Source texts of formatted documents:
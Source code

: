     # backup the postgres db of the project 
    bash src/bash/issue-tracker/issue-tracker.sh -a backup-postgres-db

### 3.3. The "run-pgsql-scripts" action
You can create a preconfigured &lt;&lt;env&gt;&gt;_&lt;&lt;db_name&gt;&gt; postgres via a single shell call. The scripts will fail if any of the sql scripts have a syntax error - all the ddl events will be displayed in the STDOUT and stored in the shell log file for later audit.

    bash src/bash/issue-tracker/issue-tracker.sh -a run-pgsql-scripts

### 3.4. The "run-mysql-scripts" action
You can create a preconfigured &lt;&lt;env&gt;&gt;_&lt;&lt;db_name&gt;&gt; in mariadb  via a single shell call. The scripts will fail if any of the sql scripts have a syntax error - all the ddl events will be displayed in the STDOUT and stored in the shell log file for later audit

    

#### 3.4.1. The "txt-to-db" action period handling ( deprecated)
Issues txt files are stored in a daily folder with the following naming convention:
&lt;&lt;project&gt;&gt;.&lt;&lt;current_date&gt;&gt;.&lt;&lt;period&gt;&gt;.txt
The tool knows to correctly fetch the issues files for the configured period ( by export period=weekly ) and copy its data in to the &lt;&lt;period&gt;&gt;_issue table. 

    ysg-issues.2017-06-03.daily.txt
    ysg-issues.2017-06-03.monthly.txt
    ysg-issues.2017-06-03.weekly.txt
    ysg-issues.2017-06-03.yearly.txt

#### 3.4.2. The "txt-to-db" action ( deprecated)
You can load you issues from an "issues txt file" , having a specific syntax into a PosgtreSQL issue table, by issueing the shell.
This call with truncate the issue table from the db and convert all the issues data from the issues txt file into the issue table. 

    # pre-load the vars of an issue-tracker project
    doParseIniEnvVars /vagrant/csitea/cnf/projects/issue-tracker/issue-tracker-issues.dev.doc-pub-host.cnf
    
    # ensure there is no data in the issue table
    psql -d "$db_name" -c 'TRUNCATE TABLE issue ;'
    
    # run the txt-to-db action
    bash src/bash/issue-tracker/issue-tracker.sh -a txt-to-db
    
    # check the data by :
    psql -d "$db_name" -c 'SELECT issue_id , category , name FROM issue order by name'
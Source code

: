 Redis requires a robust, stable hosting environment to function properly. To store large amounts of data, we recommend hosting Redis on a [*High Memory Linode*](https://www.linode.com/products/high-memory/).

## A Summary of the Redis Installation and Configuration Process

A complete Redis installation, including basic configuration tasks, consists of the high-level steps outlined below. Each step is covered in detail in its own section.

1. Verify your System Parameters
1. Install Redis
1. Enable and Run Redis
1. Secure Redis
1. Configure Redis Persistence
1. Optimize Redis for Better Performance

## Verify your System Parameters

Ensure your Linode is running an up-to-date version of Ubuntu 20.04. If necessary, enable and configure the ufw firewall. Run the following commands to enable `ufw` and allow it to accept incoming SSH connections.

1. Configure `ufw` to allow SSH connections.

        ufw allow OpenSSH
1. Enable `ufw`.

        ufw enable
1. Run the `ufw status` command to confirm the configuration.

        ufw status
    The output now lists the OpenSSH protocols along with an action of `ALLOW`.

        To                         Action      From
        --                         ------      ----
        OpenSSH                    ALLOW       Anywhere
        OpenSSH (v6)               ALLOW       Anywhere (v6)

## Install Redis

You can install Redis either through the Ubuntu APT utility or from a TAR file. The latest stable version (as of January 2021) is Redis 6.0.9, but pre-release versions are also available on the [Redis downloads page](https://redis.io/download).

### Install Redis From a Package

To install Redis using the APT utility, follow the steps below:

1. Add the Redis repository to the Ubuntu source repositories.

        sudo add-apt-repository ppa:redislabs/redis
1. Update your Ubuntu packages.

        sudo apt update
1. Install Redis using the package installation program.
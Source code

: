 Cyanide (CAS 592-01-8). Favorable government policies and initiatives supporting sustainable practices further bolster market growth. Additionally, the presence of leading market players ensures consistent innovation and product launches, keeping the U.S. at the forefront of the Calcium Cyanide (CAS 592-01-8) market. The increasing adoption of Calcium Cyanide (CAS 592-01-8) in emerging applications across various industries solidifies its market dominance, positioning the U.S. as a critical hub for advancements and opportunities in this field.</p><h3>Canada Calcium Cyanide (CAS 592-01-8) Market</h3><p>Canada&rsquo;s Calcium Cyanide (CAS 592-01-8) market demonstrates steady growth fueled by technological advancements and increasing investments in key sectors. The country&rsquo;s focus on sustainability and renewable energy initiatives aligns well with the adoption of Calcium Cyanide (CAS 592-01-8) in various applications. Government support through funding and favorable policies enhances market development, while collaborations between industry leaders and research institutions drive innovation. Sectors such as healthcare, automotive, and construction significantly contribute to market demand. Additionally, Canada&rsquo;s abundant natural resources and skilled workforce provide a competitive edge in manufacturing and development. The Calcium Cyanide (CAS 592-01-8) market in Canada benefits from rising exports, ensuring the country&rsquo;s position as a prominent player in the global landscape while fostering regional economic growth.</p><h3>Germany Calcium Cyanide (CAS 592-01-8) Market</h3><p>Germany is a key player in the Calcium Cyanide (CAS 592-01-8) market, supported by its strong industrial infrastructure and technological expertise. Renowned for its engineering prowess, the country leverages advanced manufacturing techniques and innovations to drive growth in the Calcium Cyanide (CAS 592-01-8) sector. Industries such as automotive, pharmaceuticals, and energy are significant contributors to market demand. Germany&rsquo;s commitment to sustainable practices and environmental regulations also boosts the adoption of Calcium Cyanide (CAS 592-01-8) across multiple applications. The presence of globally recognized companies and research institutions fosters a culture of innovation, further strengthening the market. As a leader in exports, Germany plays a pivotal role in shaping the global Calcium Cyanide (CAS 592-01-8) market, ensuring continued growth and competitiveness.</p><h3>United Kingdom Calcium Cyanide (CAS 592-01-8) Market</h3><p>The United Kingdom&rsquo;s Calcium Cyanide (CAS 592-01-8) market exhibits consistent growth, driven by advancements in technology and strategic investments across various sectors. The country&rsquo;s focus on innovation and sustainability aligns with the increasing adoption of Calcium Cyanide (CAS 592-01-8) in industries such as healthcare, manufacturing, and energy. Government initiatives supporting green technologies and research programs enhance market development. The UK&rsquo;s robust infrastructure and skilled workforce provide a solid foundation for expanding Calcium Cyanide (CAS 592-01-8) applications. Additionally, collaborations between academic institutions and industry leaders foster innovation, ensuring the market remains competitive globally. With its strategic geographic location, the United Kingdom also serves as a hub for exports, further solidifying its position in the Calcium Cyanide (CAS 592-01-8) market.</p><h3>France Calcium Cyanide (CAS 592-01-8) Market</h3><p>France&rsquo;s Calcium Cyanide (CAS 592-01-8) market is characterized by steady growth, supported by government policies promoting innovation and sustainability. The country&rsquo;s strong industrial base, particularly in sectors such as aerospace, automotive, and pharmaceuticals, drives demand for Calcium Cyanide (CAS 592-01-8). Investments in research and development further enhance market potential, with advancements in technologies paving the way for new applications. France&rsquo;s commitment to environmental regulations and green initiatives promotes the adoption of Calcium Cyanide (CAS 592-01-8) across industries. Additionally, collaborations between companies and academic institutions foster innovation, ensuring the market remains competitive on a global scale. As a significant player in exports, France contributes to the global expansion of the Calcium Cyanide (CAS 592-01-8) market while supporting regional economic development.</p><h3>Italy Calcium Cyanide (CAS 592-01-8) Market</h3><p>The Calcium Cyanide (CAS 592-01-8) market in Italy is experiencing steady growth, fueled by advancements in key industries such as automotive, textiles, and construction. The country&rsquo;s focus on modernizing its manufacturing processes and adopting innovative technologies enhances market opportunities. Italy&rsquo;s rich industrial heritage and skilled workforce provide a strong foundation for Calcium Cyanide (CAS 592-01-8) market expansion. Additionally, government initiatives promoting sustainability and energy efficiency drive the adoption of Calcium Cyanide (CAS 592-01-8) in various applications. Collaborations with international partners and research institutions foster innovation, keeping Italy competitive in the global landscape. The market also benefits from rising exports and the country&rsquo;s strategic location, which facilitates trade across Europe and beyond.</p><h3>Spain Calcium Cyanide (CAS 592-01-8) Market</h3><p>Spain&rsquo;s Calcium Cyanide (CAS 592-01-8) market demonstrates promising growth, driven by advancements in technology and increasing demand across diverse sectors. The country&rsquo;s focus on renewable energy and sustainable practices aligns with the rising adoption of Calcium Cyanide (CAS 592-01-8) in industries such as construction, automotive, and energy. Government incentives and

**What the task requires**
Return, word for word, the lines of the data above from the line with "A complete Redis" through the line with "Ensure your Linode", inclusive.

**Solution to this task**
A complete Redis installation, including basic configuration tasks, consists of the high-level steps outlined below. Each step is covered in detail in its own section.

1. Verify your System Parameters
1. Install Redis
1. Enable and Run Redis
1. Secure Redis
1. Configure Redis Persistence
1. Optimize Redis for Better Performance

## Verify your System Parameters

Ensure your Linode is running an up-to-date version of Ubuntu 20.04. If necessary, enable and configure the ufw firewall. Run the following commands to enable `ufw` and allow it to accept incoming SSH connections.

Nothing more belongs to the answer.